Entries taken from a collection:
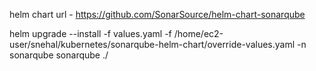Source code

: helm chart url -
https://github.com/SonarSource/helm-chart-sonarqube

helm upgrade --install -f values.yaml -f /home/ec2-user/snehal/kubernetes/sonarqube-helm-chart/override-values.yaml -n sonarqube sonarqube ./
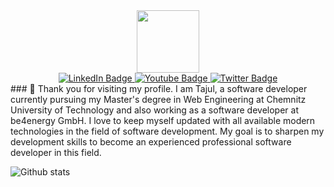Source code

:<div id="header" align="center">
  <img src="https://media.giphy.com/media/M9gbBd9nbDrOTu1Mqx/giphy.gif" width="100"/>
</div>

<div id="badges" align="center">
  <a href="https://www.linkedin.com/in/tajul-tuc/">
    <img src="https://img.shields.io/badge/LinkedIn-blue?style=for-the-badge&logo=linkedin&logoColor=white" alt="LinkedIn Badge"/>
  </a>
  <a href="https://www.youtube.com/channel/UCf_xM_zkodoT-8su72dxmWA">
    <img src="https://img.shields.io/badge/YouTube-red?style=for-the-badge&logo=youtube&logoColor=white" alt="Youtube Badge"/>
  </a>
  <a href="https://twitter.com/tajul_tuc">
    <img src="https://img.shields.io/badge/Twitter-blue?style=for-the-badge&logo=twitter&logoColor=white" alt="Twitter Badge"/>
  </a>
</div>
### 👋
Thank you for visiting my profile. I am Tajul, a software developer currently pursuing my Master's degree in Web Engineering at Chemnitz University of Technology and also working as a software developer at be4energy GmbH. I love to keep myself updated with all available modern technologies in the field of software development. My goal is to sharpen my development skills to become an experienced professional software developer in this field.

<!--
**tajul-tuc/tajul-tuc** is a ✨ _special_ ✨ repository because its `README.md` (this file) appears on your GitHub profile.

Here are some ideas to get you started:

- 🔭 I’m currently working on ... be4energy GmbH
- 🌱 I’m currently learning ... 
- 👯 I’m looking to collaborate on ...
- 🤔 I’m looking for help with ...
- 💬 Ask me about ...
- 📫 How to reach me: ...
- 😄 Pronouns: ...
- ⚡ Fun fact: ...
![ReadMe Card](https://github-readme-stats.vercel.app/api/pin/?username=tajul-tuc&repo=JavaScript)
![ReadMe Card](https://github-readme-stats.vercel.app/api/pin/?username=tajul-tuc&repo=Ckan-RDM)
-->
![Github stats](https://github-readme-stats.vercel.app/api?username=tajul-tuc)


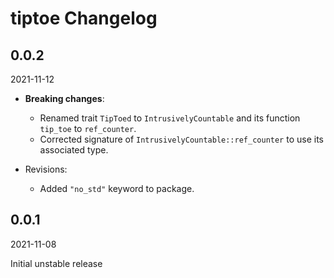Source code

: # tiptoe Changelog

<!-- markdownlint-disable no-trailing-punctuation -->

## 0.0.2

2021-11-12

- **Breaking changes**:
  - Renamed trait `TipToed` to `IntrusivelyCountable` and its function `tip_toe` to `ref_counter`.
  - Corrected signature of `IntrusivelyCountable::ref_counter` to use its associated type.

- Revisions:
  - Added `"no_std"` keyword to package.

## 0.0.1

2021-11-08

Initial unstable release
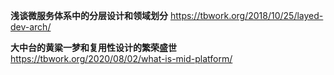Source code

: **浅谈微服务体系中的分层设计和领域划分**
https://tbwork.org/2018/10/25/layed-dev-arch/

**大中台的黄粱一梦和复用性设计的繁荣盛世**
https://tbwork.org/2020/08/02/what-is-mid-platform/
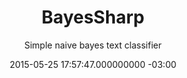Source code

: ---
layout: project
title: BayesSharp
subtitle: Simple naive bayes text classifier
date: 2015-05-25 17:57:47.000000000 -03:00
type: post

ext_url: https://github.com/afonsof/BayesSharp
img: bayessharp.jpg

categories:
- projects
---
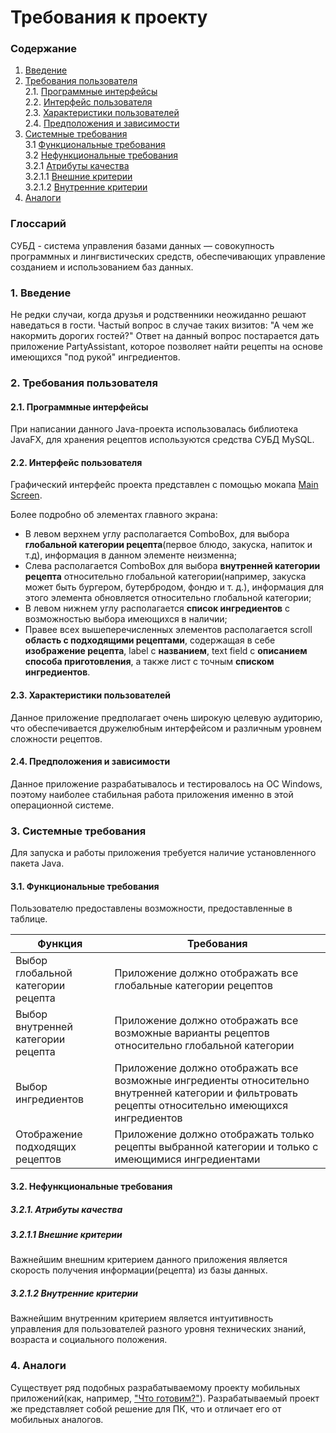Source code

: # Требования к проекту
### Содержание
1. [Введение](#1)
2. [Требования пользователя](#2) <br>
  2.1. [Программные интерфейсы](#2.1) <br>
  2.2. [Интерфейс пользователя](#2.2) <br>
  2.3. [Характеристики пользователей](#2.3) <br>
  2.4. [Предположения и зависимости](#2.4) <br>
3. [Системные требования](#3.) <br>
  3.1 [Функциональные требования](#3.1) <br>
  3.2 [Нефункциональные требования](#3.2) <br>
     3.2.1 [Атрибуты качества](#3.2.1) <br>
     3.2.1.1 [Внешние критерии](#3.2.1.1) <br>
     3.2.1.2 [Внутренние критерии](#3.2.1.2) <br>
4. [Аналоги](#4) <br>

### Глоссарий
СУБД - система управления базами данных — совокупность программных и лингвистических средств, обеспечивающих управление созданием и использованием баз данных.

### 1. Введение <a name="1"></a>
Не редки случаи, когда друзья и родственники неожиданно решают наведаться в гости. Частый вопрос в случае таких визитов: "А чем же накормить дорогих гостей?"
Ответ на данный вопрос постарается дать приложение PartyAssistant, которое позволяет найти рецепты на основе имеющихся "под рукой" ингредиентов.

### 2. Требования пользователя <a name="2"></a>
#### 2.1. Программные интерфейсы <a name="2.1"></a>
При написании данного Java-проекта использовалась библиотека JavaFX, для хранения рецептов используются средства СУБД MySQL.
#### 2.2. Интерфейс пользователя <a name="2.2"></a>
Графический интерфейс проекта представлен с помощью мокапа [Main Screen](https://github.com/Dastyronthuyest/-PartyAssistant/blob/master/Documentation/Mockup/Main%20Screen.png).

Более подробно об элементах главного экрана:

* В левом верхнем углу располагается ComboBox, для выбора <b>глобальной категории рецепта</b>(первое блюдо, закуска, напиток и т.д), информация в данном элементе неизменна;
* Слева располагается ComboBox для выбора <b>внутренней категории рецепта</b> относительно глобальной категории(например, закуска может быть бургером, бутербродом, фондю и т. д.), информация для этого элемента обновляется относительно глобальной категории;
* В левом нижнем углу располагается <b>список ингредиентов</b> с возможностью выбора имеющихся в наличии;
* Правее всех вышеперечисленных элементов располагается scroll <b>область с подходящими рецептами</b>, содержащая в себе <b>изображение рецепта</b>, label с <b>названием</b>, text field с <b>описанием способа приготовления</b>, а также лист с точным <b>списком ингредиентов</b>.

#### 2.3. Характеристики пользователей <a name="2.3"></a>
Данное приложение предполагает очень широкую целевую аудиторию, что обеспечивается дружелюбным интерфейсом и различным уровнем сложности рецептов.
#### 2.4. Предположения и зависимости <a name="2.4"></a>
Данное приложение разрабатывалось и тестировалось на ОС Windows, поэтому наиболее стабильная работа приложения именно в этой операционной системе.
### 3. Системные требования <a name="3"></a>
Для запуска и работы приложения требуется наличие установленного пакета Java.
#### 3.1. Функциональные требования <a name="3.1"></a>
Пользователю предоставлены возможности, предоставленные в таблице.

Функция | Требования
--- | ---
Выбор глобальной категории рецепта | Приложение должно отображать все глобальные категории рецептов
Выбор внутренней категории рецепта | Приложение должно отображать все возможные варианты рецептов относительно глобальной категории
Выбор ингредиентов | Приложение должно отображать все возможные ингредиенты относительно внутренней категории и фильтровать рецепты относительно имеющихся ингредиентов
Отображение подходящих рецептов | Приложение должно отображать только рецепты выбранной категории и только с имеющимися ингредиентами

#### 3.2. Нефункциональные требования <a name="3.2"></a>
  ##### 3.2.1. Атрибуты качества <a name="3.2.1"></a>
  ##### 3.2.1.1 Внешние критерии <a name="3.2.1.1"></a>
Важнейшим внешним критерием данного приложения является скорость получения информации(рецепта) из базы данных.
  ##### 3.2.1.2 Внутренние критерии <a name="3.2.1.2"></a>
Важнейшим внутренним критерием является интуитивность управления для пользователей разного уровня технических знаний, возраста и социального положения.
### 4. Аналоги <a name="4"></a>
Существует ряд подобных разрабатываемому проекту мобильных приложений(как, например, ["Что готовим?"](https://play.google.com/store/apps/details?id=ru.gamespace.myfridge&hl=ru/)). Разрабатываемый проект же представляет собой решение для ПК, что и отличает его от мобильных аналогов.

...

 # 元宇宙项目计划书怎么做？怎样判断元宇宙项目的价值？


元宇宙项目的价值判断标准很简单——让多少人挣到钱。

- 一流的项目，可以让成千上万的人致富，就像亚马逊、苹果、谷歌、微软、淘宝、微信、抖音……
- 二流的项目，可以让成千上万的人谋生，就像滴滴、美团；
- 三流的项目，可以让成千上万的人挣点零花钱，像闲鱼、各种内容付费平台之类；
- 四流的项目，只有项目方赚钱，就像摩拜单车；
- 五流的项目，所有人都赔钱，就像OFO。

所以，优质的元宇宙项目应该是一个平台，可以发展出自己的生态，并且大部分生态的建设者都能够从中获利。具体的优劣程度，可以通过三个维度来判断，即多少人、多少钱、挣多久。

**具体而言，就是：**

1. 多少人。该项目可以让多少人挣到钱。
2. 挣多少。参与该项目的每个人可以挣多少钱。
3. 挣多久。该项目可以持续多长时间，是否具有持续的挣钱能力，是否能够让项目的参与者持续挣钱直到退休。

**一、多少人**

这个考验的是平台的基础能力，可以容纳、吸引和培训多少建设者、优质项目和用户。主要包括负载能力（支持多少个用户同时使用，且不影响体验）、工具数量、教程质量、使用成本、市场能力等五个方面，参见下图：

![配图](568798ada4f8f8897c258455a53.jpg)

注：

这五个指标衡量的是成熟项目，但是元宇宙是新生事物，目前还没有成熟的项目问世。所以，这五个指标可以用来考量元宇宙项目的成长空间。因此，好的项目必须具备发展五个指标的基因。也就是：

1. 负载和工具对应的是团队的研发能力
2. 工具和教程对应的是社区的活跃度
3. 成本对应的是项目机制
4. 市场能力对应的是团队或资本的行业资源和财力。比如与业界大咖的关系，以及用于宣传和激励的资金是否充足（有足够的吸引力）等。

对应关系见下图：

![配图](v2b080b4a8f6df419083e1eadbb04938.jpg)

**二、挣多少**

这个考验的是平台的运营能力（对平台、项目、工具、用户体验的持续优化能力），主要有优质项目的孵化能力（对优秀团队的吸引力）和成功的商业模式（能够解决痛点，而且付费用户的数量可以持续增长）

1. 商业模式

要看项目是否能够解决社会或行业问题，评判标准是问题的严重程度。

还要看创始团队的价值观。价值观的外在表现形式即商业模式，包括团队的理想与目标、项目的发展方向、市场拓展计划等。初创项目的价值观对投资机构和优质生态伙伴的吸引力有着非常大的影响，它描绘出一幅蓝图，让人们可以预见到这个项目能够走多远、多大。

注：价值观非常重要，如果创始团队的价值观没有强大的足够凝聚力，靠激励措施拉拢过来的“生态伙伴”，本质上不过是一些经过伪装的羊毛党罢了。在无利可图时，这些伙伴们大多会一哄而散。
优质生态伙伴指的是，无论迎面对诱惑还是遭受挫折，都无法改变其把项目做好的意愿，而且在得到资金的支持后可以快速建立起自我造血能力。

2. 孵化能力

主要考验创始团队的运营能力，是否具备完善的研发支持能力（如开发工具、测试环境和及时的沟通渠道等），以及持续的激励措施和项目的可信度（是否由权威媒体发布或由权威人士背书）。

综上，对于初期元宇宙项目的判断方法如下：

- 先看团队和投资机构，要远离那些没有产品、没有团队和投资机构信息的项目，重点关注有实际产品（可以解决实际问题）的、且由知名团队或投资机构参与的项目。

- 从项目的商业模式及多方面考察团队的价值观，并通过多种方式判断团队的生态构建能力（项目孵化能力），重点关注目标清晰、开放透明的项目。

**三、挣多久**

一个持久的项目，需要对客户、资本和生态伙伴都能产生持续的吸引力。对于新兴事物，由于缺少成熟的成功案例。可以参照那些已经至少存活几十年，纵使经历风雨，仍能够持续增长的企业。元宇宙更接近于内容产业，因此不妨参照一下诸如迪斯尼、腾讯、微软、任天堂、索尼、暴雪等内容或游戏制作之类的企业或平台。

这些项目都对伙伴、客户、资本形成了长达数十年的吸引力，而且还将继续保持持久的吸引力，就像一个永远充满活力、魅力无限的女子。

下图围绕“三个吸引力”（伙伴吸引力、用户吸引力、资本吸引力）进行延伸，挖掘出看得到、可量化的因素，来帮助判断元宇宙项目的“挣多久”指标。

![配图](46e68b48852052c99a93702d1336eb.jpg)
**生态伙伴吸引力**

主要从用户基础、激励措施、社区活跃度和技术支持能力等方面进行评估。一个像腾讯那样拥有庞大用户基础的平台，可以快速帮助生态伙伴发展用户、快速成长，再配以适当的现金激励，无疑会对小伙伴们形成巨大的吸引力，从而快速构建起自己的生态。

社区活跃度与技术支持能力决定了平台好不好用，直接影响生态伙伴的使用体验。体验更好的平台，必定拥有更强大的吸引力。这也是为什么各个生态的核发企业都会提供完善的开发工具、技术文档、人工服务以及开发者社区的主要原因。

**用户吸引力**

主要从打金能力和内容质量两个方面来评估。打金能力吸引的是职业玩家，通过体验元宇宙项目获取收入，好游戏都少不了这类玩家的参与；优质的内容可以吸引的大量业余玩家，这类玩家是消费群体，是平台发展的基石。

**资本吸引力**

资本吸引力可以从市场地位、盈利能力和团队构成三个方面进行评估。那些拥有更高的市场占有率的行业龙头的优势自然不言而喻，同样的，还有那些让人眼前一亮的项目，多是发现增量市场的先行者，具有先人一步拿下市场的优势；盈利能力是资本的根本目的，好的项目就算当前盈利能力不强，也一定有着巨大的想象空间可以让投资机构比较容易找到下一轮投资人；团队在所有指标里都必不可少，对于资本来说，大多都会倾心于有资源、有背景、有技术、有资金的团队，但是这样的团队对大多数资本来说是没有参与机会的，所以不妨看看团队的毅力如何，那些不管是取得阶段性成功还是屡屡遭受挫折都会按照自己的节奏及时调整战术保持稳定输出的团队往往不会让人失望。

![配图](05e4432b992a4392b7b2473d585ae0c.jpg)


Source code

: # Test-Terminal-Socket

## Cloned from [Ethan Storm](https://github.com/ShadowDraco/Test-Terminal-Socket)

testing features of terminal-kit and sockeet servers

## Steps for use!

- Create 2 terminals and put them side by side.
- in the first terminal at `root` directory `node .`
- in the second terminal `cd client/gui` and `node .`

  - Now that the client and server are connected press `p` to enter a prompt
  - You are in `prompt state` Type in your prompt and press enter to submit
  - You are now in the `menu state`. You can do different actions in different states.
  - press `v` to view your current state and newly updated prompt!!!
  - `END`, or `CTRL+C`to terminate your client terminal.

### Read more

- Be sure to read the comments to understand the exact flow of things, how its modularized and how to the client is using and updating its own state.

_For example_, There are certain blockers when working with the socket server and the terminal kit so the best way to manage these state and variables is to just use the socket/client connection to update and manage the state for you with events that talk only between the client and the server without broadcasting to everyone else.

**Work instruction**
Return, word for word, the lines of the data above from the line with "#### 2.4. Предположения" through the line with "##### 3.2.1. Атрибуты", inclusive.

**Response**
#### 2.4. Предположения и зависимости <a name="2.4"></a>
Данное приложение разрабатывалось и тестировалось на ОС Windows, поэтому наиболее стабильная работа приложения именно в этой операционной системе.
### 3. Системные требования <a name="3"></a>
Для запуска и работы приложения требуется наличие установленного пакета Java.
#### 3.1. Функциональные требования <a name="3.1"></a>
Пользователю предоставлены возможности, предоставленные в таблице.

Функция | Требования
--- | ---
Выбор глобальной категории рецепта | Приложение должно отображать все глобальные категории рецептов
Выбор внутренней категории рецепта | Приложение должно отображать все возможные варианты рецептов относительно глобальной категории
Выбор ингредиентов | Приложение должно отображать все возможные ингредиенты относительно внутренней категории и фильтровать рецепты относительно имеющихся ингредиентов
Отображение подходящих рецептов | Приложение должно отображать только рецепты выбранной категории и только с имеющимися ингредиентами

#### 3.2. Нефункциональные требования <a name="3.2"></a>
  ##### 3.2.1. Атрибуты качества <a name="3.2.1"></a>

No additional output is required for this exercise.